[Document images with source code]
▬▬▬▬▬▬▬▬▬▬

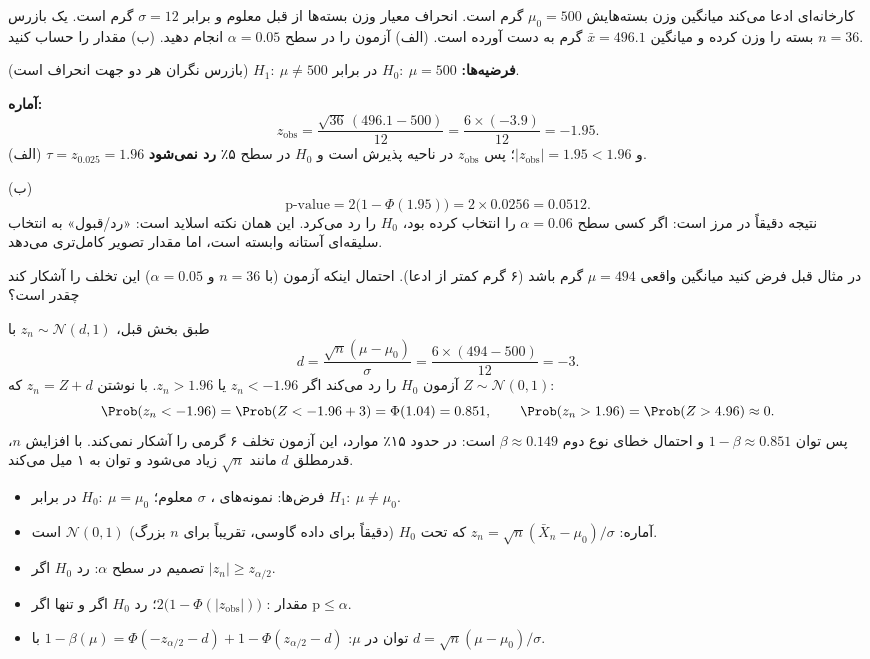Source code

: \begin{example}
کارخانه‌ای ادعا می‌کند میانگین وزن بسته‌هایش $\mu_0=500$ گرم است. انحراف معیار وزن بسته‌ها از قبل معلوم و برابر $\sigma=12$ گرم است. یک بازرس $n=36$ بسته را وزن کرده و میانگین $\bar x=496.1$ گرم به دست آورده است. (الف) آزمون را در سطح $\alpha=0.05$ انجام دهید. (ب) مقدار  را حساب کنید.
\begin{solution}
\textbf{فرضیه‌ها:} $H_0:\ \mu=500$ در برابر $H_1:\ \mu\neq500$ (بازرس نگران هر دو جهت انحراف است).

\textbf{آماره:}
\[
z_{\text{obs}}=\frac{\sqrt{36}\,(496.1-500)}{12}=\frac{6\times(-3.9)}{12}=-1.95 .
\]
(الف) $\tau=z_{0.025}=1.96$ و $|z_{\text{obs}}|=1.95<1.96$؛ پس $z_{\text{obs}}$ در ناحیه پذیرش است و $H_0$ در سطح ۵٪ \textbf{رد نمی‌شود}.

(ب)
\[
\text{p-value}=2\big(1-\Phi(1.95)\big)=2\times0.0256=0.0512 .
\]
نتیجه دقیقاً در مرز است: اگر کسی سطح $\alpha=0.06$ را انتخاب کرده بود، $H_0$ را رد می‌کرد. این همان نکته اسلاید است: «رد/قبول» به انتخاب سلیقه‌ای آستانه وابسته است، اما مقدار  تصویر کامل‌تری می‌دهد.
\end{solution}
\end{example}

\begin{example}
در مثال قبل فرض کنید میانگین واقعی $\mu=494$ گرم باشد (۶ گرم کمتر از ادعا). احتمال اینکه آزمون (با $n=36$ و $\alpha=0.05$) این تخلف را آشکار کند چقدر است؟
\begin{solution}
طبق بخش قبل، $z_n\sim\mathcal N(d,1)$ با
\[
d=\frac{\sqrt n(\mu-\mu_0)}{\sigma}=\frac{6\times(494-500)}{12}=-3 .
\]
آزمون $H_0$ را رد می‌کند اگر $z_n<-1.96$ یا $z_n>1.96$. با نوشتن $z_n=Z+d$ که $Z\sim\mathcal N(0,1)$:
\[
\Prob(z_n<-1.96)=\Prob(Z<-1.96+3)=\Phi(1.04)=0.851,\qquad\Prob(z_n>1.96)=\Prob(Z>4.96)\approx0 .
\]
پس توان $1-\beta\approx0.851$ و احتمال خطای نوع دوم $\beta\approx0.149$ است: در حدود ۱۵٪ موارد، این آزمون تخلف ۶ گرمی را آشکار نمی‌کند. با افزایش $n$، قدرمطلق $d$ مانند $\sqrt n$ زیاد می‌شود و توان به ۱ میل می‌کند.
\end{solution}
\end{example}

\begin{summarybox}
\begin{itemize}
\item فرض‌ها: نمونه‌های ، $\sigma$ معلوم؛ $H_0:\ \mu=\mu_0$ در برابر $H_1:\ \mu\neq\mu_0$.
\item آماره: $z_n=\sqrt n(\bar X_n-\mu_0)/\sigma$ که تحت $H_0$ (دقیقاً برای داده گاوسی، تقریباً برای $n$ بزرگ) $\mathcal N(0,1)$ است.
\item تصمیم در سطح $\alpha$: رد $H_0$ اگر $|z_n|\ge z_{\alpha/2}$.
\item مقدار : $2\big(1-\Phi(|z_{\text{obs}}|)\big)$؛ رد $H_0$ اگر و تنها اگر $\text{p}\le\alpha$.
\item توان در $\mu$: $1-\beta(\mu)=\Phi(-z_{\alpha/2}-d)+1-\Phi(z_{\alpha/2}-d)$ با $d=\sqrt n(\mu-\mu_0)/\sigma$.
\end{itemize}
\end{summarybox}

▬▬▬▬▬▬▬▬▬▬

The preceding entries are to be returned verbatim, with every picture excluded.

RESPONSE TO THE EXERCISE:
Source code

: \begin{example}
کارخانه‌ای ادعا می‌کند میانگین وزن بسته‌هایش $\mu_0=500$ گرم است. انحراف معیار وزن بسته‌ها از قبل معلوم و برابر $\sigma=12$ گرم است. یک بازرس $n=36$ بسته را وزن کرده و میانگین $\bar x=496.1$ گرم به دست آورده است. (الف) آزمون را در سطح $\alpha=0.05$ انجام دهید. (ب) مقدار  را حساب کنید.
\begin{solution}
\textbf{فرضیه‌ها:} $H_0:\ \mu=500$ در برابر $H_1:\ \mu\neq500$ (بازرس نگران هر دو جهت انحراف است).

\textbf{آماره:}
\[
z_{\text{obs}}=\frac{\sqrt{36}\,(496.1-500)}{12}=\frac{6\times(-3.9)}{12}=-1.95 .
\]
(الف) $\tau=z_{0.025}=1.96$ و $|z_{\text{obs}}|=1.95<1.96$؛ پس $z_{\text{obs}}$ در ناحیه پذیرش است و $H_0$ در سطح ۵٪ \textbf{رد نمی‌شود}.

(ب)
\[
\text{p-value}=2\big(1-\Phi(1.95)\big)=2\times0.0256=0.0512 .
\]
نتیجه دقیقاً در مرز است: اگر کسی سطح $\alpha=0.06$ را انتخاب کرده بود، $H_0$ را رد می‌کرد. این همان نکته اسلاید است: «رد/قبول» به انتخاب سلیقه‌ای آستانه وابسته است، اما مقدار  تصویر کامل‌تری می‌دهد.
\end{solution}
\end{example}

\begin{example}
در مثال قبل فرض کنید میانگین واقعی $\mu=494$ گرم باشد (۶ گرم کمتر از ادعا). احتمال اینکه آزمون (با $n=36$ و $\alpha=0.05$) این تخلف را آشکار کند چقدر است؟
\begin{solution}
طبق بخش قبل، $z_n\sim\mathcal N(d,1)$ با
\[
d=\frac{\sqrt n(\mu-\mu_0)}{\sigma}=\frac{6\times(494-500)}{12}=-3 .
\]
آزمون $H_0$ را رد می‌کند اگر $z_n<-1.96$ یا $z_n>1.96$. با نوشتن $z_n=Z+d$ که $Z\sim\mathcal N(0,1)$:
\[
\Prob(z_n<-1.96)=\Prob(Z<-1.96+3)=\Phi(1.04)=0.851,\qquad\Prob(z_n>1.96)=\Prob(Z>4.96)\approx0 .
\]
پس توان $1-\beta\approx0.851$ و احتمال خطای نوع دوم $\beta\approx0.149$ است: در حدود ۱۵٪ موارد، این آزمون تخلف ۶ گرمی را آشکار نمی‌کند. با افزایش $n$، قدرمطلق $d$ مانند $\sqrt n$ زیاد می‌شود و توان به ۱ میل می‌کند.
\end{solution}
\end{example}

\begin{summarybox}
\begin{itemize}
\item فرض‌ها: نمونه‌های ، $\sigma$ معلوم؛ $H_0:\ \mu=\mu_0$ در برابر $H_1:\ \mu\neq\mu_0$.
\item آماره: $z_n=\sqrt n(\bar X_n-\mu_0)/\sigma$ که تحت $H_0$ (دقیقاً برای داده گاوسی، تقریباً برای $n$ بزرگ) $\mathcal N(0,1)$ است.
\item تصمیم در سطح $\alpha$: رد $H_0$ اگر $|z_n|\ge z_{\alpha/2}$.
\item مقدار : $2\big(1-\Phi(|z_{\text{obs}}|)\big)$؛ رد $H_0$ اگر و تنها اگر $\text{p}\le\alpha$.
\item توان در $\mu$: $1-\beta(\mu)=\Phi(-z_{\alpha/2}-d)+1-\Phi(z_{\alpha/2}-d)$ با $d=\sqrt n(\mu-\mu_0)/\sigma$.
\end{itemize}
\end{summarybox}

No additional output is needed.